Son écriture était musique. Sa musique était lisibilité.
Pas de rature, dans l'une comme dans l'autre: une grande maîtrise
de soi, un rythme irréprochable, une esthétique évidente,
bref une intelligence nourrie par un esprit clair et une vivante intériorité
les habitaient toutes deux.
Mais, dès à présent les principales clés sont
données : dignité - hispanité - et ce mot dont la
prononciation est toute la musique et toute la joie humaine, le mot Gloire.
Plus exactement, la Gloria, terme très usité dans
le langage courant espagnol. La gloria, c'est le bonheur, la joie, la
fierté mais surtout la dignité, la réussite mais
celle qui rejaillit sur tous.
Roger Machado était notre gloria à nous, sa famille, à
tous ceux qui venaient l'applaudir à Alger ou Oran.
Car il était né dans cette ville, à l'aube du xxe
siècle, de parents espagnols aux racines andalouses. Roger, dernier-né
d'une nombreuse fratrie (six enfants vivants), fut élève
dans une atmosphère propice à son devenir. Pauvres, dirions-nous
aujourd'hui, mes grands-parents avaient néanmoins cette aristocratie
naturelle caractéristique des Andalous artistes et lettrés.
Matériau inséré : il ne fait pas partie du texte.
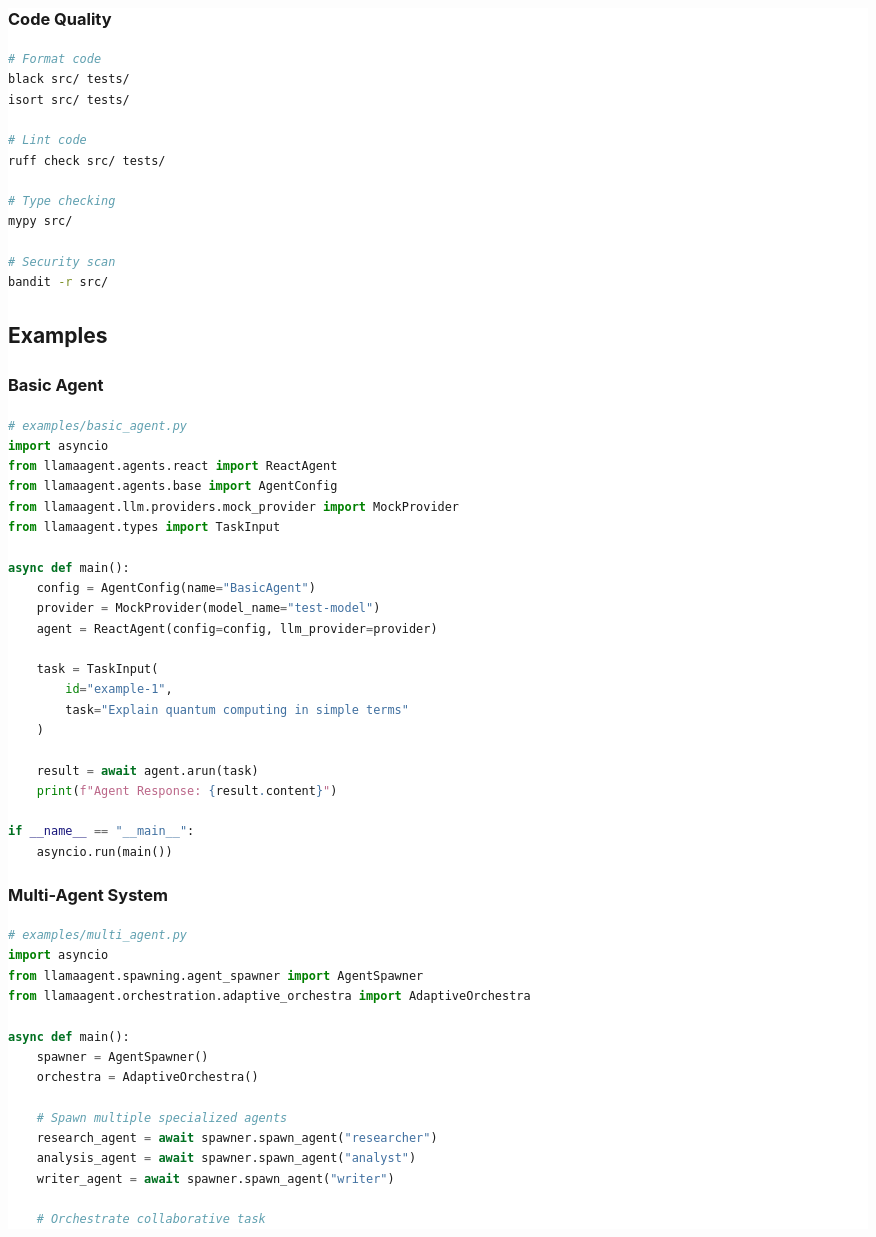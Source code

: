 ### Code Quality

```bash
# Format code
black src/ tests/
isort src/ tests/

# Lint code
ruff check src/ tests/

# Type checking
mypy src/

# Security scan
bandit -r src/
```

## Examples

### Basic Agent

```python
# examples/basic_agent.py
import asyncio
from llamaagent.agents.react import ReactAgent
from llamaagent.agents.base import AgentConfig
from llamaagent.llm.providers.mock_provider import MockProvider
from llamaagent.types import TaskInput

async def main():
    config = AgentConfig(name="BasicAgent")
    provider = MockProvider(model_name="test-model")
    agent = ReactAgent(config=config, llm_provider=provider)

    task = TaskInput(
        id="example-1",
        task="Explain quantum computing in simple terms"
    )

    result = await agent.arun(task)
    print(f"Agent Response: {result.content}")

if __name__ == "__main__":
    asyncio.run(main())
```

### Multi-Agent System

```python
# examples/multi_agent.py
import asyncio
from llamaagent.spawning.agent_spawner import AgentSpawner
from llamaagent.orchestration.adaptive_orchestra import AdaptiveOrchestra

async def main():
    spawner = AgentSpawner()
    orchestra = AdaptiveOrchestra()

    # Spawn multiple specialized agents
    research_agent = await spawner.spawn_agent("researcher")
    analysis_agent = await spawner.spawn_agent("analyst")
    writer_agent = await spawner.spawn_agent("writer")

    # Orchestrate collaborative task
```
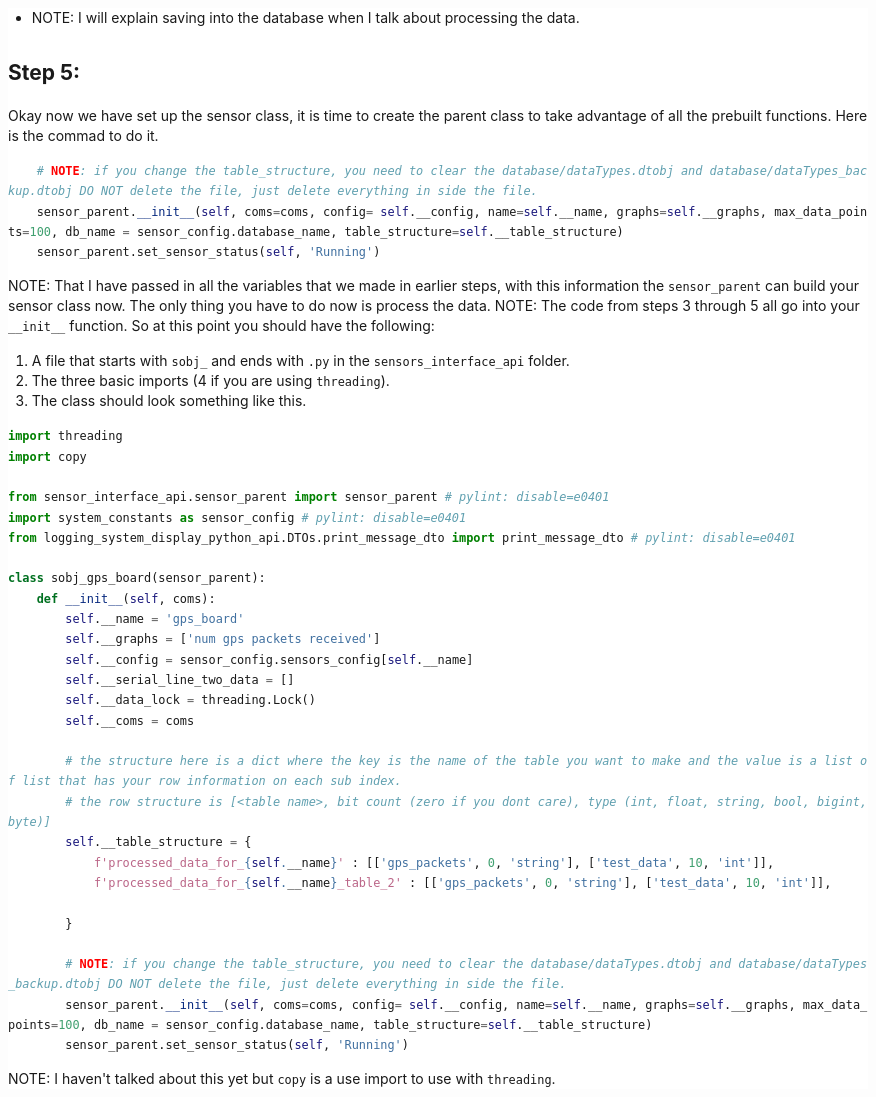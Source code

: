 - NOTE: I will explain saving into the database when I talk about processing the data. 

## Step 5:
Okay now we have set up the sensor class, it is time to create the parent class to take advantage of all the prebuilt functions. Here is the commad to do it. 
```python
    # NOTE: if you change the table_structure, you need to clear the database/dataTypes.dtobj and database/dataTypes_backup.dtobj DO NOT delete the file, just delete everything in side the file.
    sensor_parent.__init__(self, coms=coms, config= self.__config, name=self.__name, graphs=self.__graphs, max_data_points=100, db_name = sensor_config.database_name, table_structure=self.__table_structure)
    sensor_parent.set_sensor_status(self, 'Running')
```
NOTE: That I have passed in all the variables that we made in earlier steps, with this information the `sensor_parent` can build your sensor class now. The only thing you have to do now is process the data. 
NOTE: The code from steps 3 through 5 all go into your `__init__` function. So at this point you should have the following:
1. A file that starts with `sobj_` and ends with `.py` in the `sensors_interface_api` folder.
2. The three basic imports (4 if you are using `threading`).
3. The class should look something like this. 
```python
import threading
import copy

from sensor_interface_api.sensor_parent import sensor_parent # pylint: disable=e0401
import system_constants as sensor_config # pylint: disable=e0401
from logging_system_display_python_api.DTOs.print_message_dto import print_message_dto # pylint: disable=e0401

class sobj_gps_board(sensor_parent):
    def __init__(self, coms):
        self.__name = 'gps_board'
        self.__graphs = ['num gps packets received']
        self.__config = sensor_config.sensors_config[self.__name]
        self.__serial_line_two_data = []
        self.__data_lock = threading.Lock()
        self.__coms = coms

        # the structure here is a dict where the key is the name of the table you want to make and the value is a list of list that has your row information on each sub index.
        # the row structure is [<table name>, bit count (zero if you dont care), type (int, float, string, bool, bigint, byte)]
        self.__table_structure = {
            f'processed_data_for_{self.__name}' : [['gps_packets', 0, 'string'], ['test_data', 10, 'int']],
            f'processed_data_for_{self.__name}_table_2' : [['gps_packets', 0, 'string'], ['test_data', 10, 'int']],

        }

        # NOTE: if you change the table_structure, you need to clear the database/dataTypes.dtobj and database/dataTypes_backup.dtobj DO NOT delete the file, just delete everything in side the file.
        sensor_parent.__init__(self, coms=coms, config= self.__config, name=self.__name, graphs=self.__graphs, max_data_points=100, db_name = sensor_config.database_name, table_structure=self.__table_structure)
        sensor_parent.set_sensor_status(self, 'Running')

```
NOTE: I haven't talked about this yet but `copy` is a use import to use with `threading`.
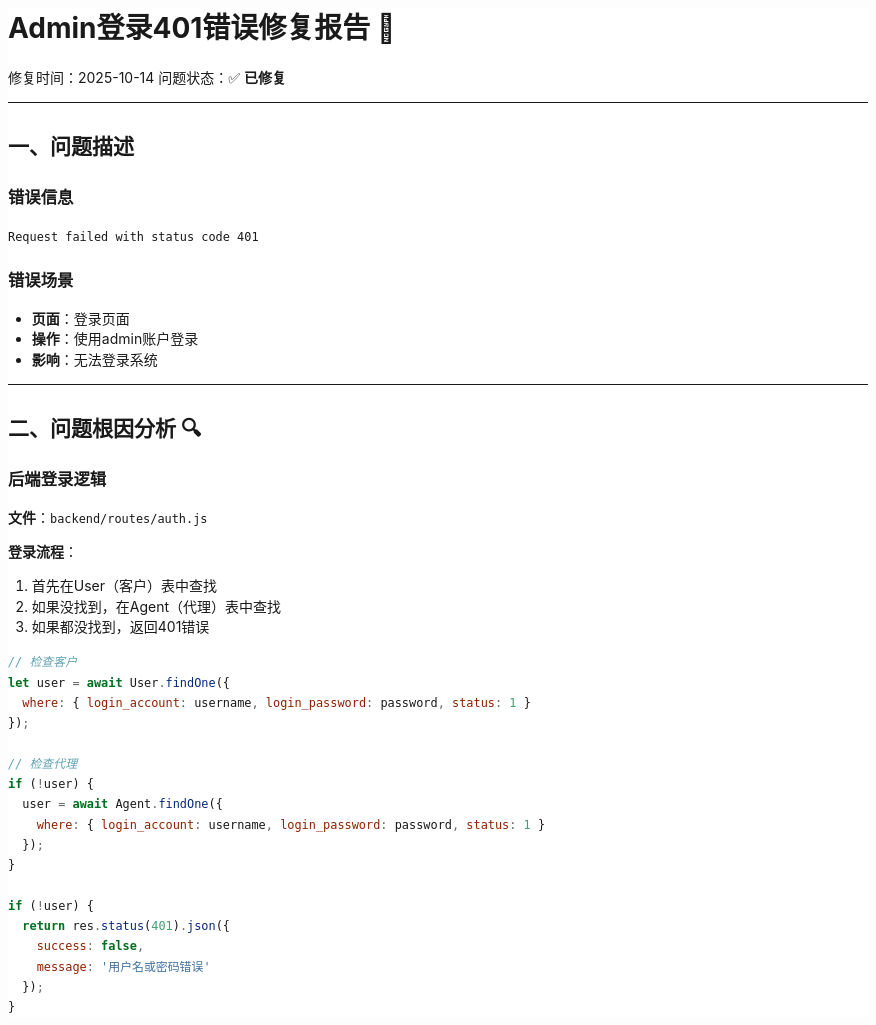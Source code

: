 # Admin登录401错误修复报告 🔧

修复时间：2025-10-14
问题状态：✅ **已修复**

---

## 一、问题描述

### 错误信息
```
Request failed with status code 401
```

### 错误场景
- **页面**：登录页面
- **操作**：使用admin账户登录
- **影响**：无法登录系统

---

## 二、问题根因分析 🔍

### 后端登录逻辑

**文件**：`backend/routes/auth.js`

**登录流程**：
1. 首先在User（客户）表中查找
2. 如果没找到，在Agent（代理）表中查找
3. 如果都没找到，返回401错误

```javascript
// 检查客户
let user = await User.findOne({
  where: { login_account: username, login_password: password, status: 1 }
});

// 检查代理
if (!user) {
  user = await Agent.findOne({
    where: { login_account: username, login_password: password, status: 1 }
  });
}

if (!user) {
  return res.status(401).json({
    success: false,
    message: '用户名或密码错误'
  });
}
```

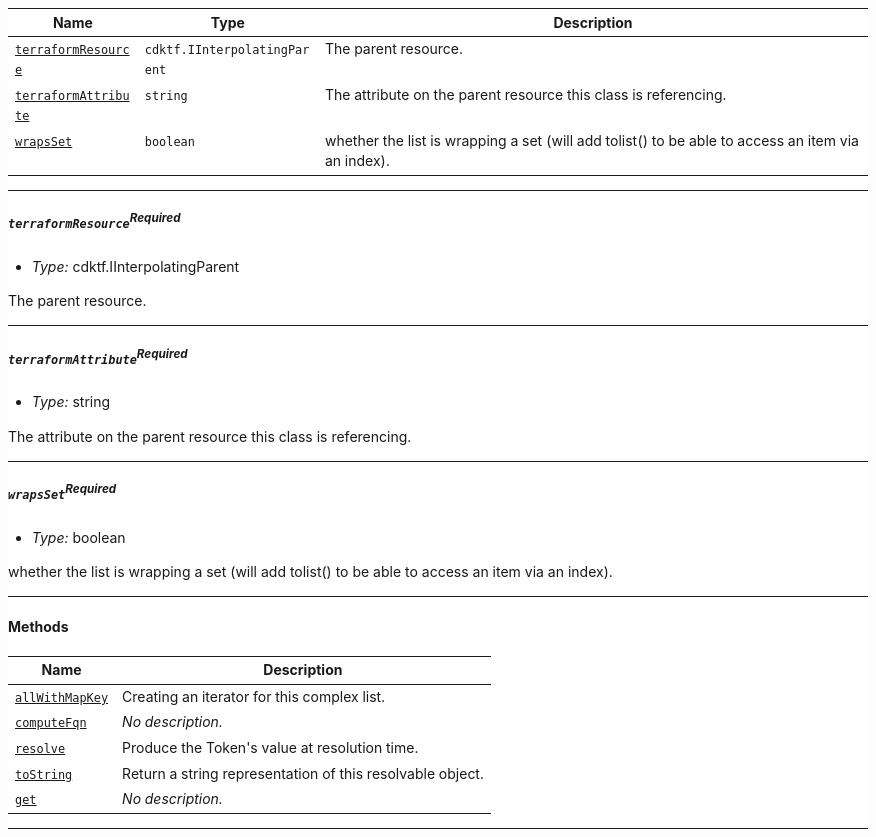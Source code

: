 | **Name** | **Type** | **Description** |
| --- | --- | --- |
| <code><a href="#rhizo-co-terraform-provider-oci.dataOciJmsFleetAdvancedFeatureConfiguration.DataOciJmsFleetAdvancedFeatureConfigurationAdvancedUsageTrackingList.Initializer.parameter.terraformResource">terraformResource</a></code> | <code>cdktf.IInterpolatingParent</code> | The parent resource. |
| <code><a href="#rhizo-co-terraform-provider-oci.dataOciJmsFleetAdvancedFeatureConfiguration.DataOciJmsFleetAdvancedFeatureConfigurationAdvancedUsageTrackingList.Initializer.parameter.terraformAttribute">terraformAttribute</a></code> | <code>string</code> | The attribute on the parent resource this class is referencing. |
| <code><a href="#rhizo-co-terraform-provider-oci.dataOciJmsFleetAdvancedFeatureConfiguration.DataOciJmsFleetAdvancedFeatureConfigurationAdvancedUsageTrackingList.Initializer.parameter.wrapsSet">wrapsSet</a></code> | <code>boolean</code> | whether the list is wrapping a set (will add tolist() to be able to access an item via an index). |

---

##### `terraformResource`<sup>Required</sup> <a name="terraformResource" id="rhizo-co-terraform-provider-oci.dataOciJmsFleetAdvancedFeatureConfiguration.DataOciJmsFleetAdvancedFeatureConfigurationAdvancedUsageTrackingList.Initializer.parameter.terraformResource"></a>

- *Type:* cdktf.IInterpolatingParent

The parent resource.

---

##### `terraformAttribute`<sup>Required</sup> <a name="terraformAttribute" id="rhizo-co-terraform-provider-oci.dataOciJmsFleetAdvancedFeatureConfiguration.DataOciJmsFleetAdvancedFeatureConfigurationAdvancedUsageTrackingList.Initializer.parameter.terraformAttribute"></a>

- *Type:* string

The attribute on the parent resource this class is referencing.

---

##### `wrapsSet`<sup>Required</sup> <a name="wrapsSet" id="rhizo-co-terraform-provider-oci.dataOciJmsFleetAdvancedFeatureConfiguration.DataOciJmsFleetAdvancedFeatureConfigurationAdvancedUsageTrackingList.Initializer.parameter.wrapsSet"></a>

- *Type:* boolean

whether the list is wrapping a set (will add tolist() to be able to access an item via an index).

---

#### Methods <a name="Methods" id="Methods"></a>

| **Name** | **Description** |
| --- | --- |
| <code><a href="#rhizo-co-terraform-provider-oci.dataOciJmsFleetAdvancedFeatureConfiguration.DataOciJmsFleetAdvancedFeatureConfigurationAdvancedUsageTrackingList.allWithMapKey">allWithMapKey</a></code> | Creating an iterator for this complex list. |
| <code><a href="#rhizo-co-terraform-provider-oci.dataOciJmsFleetAdvancedFeatureConfiguration.DataOciJmsFleetAdvancedFeatureConfigurationAdvancedUsageTrackingList.computeFqn">computeFqn</a></code> | *No description.* |
| <code><a href="#rhizo-co-terraform-provider-oci.dataOciJmsFleetAdvancedFeatureConfiguration.DataOciJmsFleetAdvancedFeatureConfigurationAdvancedUsageTrackingList.resolve">resolve</a></code> | Produce the Token's value at resolution time. |
| <code><a href="#rhizo-co-terraform-provider-oci.dataOciJmsFleetAdvancedFeatureConfiguration.DataOciJmsFleetAdvancedFeatureConfigurationAdvancedUsageTrackingList.toString">toString</a></code> | Return a string representation of this resolvable object. |
| <code><a href="#rhizo-co-terraform-provider-oci.dataOciJmsFleetAdvancedFeatureConfiguration.DataOciJmsFleetAdvancedFeatureConfigurationAdvancedUsageTrackingList.get">get</a></code> | *No description.* |

---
Ma grand-mère, brodeuse d'art plusieurs fois primée et pianiste,
mon grand-père enseignant et taquinant les muses... Roger fut bercé
par ces valses lentes aux noms évocateurs... " Fascination
", " Prière d'une vierge ", " Sobre
las Olas ", tandis que ses frères embouchaient le piston
ou maniaient l'archet de contrebasse (son frère aîné
Fernand devenant d'ailleurs contrebassiste à l'orchestre de l'Opéra
d'Oran et ce jusqu'en 1962).
***
Roger entendit le piano dès sa naissance
(et même avant), mais il ne reçut de leçons qu'à
partir de 6 ans: ses progrès furent tels qu'à 8 ans il se
produisait déjà en public.
À 16 ans, il créait son premier orchestre : un pianiste
avec un premier violon, un violon solo, un violoncelle, une contrebasse
(Fernand Machado
évidemment).
Ces concerts étaient donnés à Oran, au Grand Café
Continental, boulevard Clemenceau je crois, dont le propriétaire
était M. Colias.
Les programmes étaient imprimés par cet autre frère,
Joseph, qui exerçait le beau métier d'imprimeur, de concert
avec le polyvalent Fernand, et Henri, mon futur père, également
musicien.
Des surdoués des mots et des notes en quelque sorte !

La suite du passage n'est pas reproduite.